Silence stretched between us, thick and electric.
“Why?” he asked, though his body language suggested he already knew the answer.
I lifted my camera and aimed it at him.
Click.
He stilled, caught mid-breath.
“You,” I said, lowering the lens just enough to meet his eyes, “have been haunting my frame since last night.”
His lips parted slightly, then pressed together again, like he was reining himself in.
“That’s dangerous territory,” he said.
“I’m a photographer,” I replied. “I go where the tension is.”
A corner of his mouth twitched despite himself.
I stood abruptly, the movement decisive. He tracked me instantly, alert.
“Come with me,” I said.
“To where?”
I slung the camera fully into my hands, pulse thrumming. “Outside. The light’s better.”
He hesitated just long enough for me to notice.
Then he stood.
We stepped out onto the narrow strip of pavement by the café, the river glinting nearby, the city moving around us like it didn’t realize anything important was happening.
The sun hit him just right—carving shadows along his cheekbones, catching the faint scar on his hand, lighting him from the side like a study in restraint.
I lifted the camera again.
Click.
Click.
He watched me watch him, something feral and contained flickering behind his eyes.
“You’re enjoying this,” he said.
“Yes,” I answered without shame. “I’m done pretending I don’t.”
I circled him slowly, photographing the way his hands curled loosely at his sides, the tension in his shoulders, the way his gaze never left me even when my lens wasn’t on his face.

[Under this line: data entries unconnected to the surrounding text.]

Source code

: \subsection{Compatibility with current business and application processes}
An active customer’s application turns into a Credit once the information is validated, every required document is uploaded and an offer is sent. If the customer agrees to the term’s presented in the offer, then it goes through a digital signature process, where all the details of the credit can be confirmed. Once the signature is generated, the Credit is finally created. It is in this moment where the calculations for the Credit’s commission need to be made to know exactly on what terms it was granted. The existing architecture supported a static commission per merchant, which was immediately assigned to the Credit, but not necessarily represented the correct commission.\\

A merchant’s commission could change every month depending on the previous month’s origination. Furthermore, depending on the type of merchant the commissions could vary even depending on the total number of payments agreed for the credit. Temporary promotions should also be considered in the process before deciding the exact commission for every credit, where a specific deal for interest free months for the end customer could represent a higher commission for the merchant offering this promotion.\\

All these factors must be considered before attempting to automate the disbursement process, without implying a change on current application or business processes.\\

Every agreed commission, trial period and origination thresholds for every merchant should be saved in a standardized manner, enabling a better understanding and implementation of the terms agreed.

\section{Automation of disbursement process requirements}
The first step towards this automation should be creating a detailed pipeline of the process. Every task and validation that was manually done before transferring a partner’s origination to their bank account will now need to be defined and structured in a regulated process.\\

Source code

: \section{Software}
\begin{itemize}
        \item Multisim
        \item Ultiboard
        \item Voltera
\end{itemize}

“This is new for you,” he said.
“So is being stopped,” I shot back, and his breath hitched.
I stopped directly in front of him, close enough that my camera brushed his chest when I lowered it.
“I don’t want to be managed,” I said. “And I don’t want to disappear into you. But I do want you.”
The words felt dangerous and true.
He held my gaze for a long moment, the city blurring around us.
“Then you should know,” he said slowly, “that if you keep pushing like this, I will push back.”
My pulse leapt.
I smiled. “Good.”
For a split second, something like hunger flashed openly across his face before he masked it again.
He leaned in—not kissing me, not touching—just close enough that his voice brushed my ear.
“Tonight,” he murmured. “We talk.”
I swallowed. “And after?”
His gaze dropped to my mouth.
“We’ll see how brave you still feel.”
He stepped back then, creating space even as the promise lingered between us.
I watched him walk away down the street, my body humming, my camera heavy in my hands, my desire no longer quiet.